Fans are bored by the product, more than anything. Can some shrew trades liven up the Canucks’ playing style?
The Canucks and the NHL are a week from the trade deadline.
The team is hardly a lock to make the playoffs. They are a long way from being the Stanley Cup contender they had ambitions to be at the end of the 2023-24 season.
Instead, they are a team with a very uncertain future, both in the short term and in the long term.
And so we revive the mailbag, curious to hear what fans are thinking about the state of their team.
I think they have a step on other teams, but also that they’re going to ride Kevin Lankinen hard, and that hasn’t worked with him. I think the management has to not try to force it. Consider this season a write-off and plan for next year. If they make it, great. If they don’t, they didn’t lose a trade. — Erin Butler via BlueSky
This is a pretty good view of reality. This team needs some big games from Lankinen. Demko remains a huge question mark. Will he be back a week from now? Or will the Canucks have to hand Artūrs Šilōvs another start?
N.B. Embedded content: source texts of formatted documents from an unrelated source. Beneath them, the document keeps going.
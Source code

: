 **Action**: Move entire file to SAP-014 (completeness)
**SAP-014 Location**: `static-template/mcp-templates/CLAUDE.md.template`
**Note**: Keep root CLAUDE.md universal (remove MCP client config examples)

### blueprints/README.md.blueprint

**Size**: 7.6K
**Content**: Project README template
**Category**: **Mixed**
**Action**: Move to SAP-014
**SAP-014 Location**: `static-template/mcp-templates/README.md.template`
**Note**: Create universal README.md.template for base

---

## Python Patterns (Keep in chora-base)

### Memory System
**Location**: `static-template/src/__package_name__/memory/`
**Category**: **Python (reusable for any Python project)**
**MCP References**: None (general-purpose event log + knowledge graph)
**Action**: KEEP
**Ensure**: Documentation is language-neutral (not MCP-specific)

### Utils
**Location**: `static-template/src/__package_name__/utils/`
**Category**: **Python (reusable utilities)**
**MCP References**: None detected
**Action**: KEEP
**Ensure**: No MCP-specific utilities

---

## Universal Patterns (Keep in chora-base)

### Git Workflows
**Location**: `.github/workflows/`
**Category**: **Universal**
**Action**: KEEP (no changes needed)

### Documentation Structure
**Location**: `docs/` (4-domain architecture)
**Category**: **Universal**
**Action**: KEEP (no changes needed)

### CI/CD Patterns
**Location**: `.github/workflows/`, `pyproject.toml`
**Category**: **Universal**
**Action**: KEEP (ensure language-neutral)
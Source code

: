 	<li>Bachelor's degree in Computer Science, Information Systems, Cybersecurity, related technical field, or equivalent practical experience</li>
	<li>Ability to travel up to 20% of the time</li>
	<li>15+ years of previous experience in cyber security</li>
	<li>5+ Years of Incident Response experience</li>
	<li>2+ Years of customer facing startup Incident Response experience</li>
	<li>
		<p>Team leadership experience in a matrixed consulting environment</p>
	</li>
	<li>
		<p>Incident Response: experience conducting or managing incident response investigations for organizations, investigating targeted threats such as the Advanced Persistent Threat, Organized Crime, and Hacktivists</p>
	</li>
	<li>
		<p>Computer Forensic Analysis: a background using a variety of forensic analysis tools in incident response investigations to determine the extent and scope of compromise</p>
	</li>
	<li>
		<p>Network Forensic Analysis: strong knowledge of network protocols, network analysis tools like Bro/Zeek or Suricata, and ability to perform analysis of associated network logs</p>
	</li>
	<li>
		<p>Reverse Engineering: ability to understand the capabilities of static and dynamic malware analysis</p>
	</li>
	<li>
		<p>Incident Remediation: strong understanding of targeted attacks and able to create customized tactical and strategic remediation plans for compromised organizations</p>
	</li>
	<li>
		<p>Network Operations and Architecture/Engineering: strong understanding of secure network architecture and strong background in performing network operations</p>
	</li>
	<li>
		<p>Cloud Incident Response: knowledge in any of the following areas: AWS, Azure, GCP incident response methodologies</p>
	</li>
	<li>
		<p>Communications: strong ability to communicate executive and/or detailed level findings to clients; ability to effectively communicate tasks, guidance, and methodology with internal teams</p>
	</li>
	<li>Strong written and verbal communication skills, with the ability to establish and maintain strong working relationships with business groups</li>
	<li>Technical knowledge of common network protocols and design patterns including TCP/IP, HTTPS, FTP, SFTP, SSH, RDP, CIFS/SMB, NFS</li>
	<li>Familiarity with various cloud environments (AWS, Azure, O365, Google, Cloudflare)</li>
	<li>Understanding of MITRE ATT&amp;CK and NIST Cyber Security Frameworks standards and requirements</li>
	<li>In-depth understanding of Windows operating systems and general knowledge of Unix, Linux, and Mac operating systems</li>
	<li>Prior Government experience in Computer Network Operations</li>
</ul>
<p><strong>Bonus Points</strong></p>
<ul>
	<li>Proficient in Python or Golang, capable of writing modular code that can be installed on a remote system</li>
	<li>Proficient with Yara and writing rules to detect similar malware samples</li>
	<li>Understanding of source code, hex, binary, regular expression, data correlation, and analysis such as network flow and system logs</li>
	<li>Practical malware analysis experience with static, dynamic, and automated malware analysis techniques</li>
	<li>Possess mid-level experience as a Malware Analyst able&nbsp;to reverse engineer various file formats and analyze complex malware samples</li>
He was great in Utah, but mediocre in Anaheim. Or might Demko be recovered by the end of next week. We’ve no idea right now.
If trades are going to happen at this point, you have to imagine they will be with an eye to the future, not trying to cram together some lineup for the short term. The rental options aren’t that enticing anyway.
Some forwards are playing like they want to be traded, and frankly I hope they are — DuckingTheChamp via BlueSky
It’s hard to fathom how badly the Canucks played with the lead in both Los Angeles and in Anaheim. They just had no energy.
I watched it on mute and genuinely didn’t realize it was muted because it has been so boring. — CVII via BlueSky
This, if you haven’t guessed, was about Thursday’s game in Anaheim. Generally, it could be about almost any game this season.
This is not a team in the entertainment business, unlike what Pat Quinn, Brian Burke and Mike Gillis all openly believed — Canucks games should be about wins AND about fun, exciting hockey.
As has been proven time and again, across multiple eras of hockey: it can be done.
Maybe the Canucks should refresh the photos around the building to show all the glorious, offensively gifted players Vancouver has watched over the years to serve as inspiration to everyone who enters the arena?
Our winters are cold, chilling to the bone, but still not punishing. We have mountains and beaches. We are generally pretty pleasant to each other. Our systems generally still work.
And yet … the hockey is misery. The owner is forever jacking ticket prices far beyond inflation, far beyond what the salary cap demands, in ignorance of the supposed mountain of TV money that is set to start flowing next year. (Maybe that last point is in fact, the point: There isn’t a mountain of TV money coming and the growing cap will have to be fed by other means.)
It’s unanswerable. It will always be thus, and I have no real explanation for why.
At least it was sunny on Friday and the crocuses are blooming and the daffodils are starting to push up.